On June 19, Moody’s Investors Service removed the triple-A financial strength rating  for bond insurers MBIA Insurance Corp. and Ambac Assurance Corp., downgrading both companies in response to their continued exposure to the struggling mortgage market.  MBIA was downgraded from Aaa to A2, while Ambac was downgraded from Aaa to Aa3.  Moody’s stated that the ratings downgrade for MBIA reflects the firm’s limited financial flexibility and impaired franchise, as well as the substantial risk within its portfolio of insured exposures, as well as a movement toward more aggressive capital management within the group.

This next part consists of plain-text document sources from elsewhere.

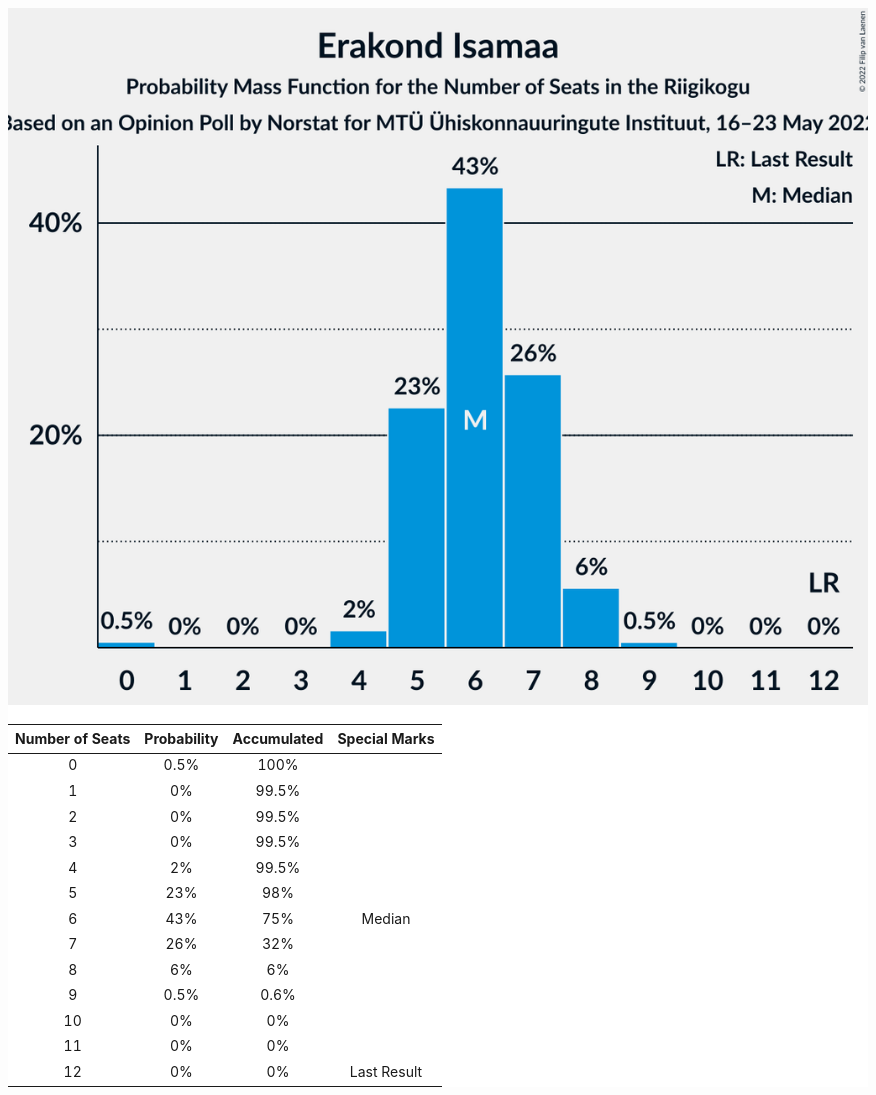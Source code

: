 ![Graph with seats probability mass function not yet produced](2022-05-23-Norstat-seats-pmf-erakondisamaa.png "Seats Probability Mass Function")

| Number of Seats | Probability | Accumulated | Special Marks |
|:---------------:|:-----------:|:-----------:|:-------------:|
| 0 | 0.5% | 100% |  |
| 1 | 0% | 99.5% |  |
| 2 | 0% | 99.5% |  |
| 3 | 0% | 99.5% |  |
| 4 | 2% | 99.5% |  |
| 5 | 23% | 98% |  |
| 6 | 43% | 75% | Median |
| 7 | 26% | 32% |  |
| 8 | 6% | 6% |  |
| 9 | 0.5% | 0.6% |  |
| 10 | 0% | 0% |  |
| 11 | 0% | 0% |  |
| 12 | 0% | 0% | Last Result |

Moody’s stated that its outlook for MBIA and Ambac’s future ratings are “negative” since it was concerned with uncertainties regarding the companies’ strategic plans going forward, as well as the possibility of further adverse developments in its insured portfolio.

On June 26, Fitch announced that it would stop rating MBIA, Inc. and Ambac Assurance Corp. and their related entities, pursuant to the request from both companies.  MBIA  had asked Fitch to withdraw its ratings in March  and Ambac  made a similar request in early June.   Fitch, in its announcement regarding the ratings withdrawal, noted that the withholding of substantive non-public information by MBIA and Ambac’s  management made it difficult for Fitch to generate ratings for the companies using its capital analysis model.  Fitch was the first of the three ratings agencies to cut Ambac’s rating, when it downgraded the company’s financial strength rating to AA in March.

Both Ambac and MBIA’s financial strength ratings were also downgraded earlier this month by Standard & Poor’s, from AAA to AA.